■ About this exercise ■
Filter the material below so that only lines containing "builtin" remain.
#### Study material
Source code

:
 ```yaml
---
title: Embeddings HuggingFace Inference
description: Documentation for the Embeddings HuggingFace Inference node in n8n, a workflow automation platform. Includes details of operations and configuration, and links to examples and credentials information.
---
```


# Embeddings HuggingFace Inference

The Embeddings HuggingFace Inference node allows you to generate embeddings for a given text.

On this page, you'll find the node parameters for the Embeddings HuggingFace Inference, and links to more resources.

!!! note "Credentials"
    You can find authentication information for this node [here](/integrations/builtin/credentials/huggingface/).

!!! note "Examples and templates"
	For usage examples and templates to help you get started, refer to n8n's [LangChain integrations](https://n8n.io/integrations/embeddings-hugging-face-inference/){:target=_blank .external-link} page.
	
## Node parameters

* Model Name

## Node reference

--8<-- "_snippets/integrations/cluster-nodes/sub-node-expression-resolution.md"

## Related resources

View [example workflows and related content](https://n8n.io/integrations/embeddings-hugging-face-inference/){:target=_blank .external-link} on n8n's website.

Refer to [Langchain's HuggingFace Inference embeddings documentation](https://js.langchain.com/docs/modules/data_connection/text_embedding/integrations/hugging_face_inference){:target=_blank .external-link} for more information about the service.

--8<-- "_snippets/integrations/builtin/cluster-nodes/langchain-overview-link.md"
########
■ Task response ■
    You can find authentication information for this node [here](/integrations/builtin/credentials/huggingface/).
--8<-- "_snippets/integrations/builtin/cluster-nodes/langchain-overview-link.md"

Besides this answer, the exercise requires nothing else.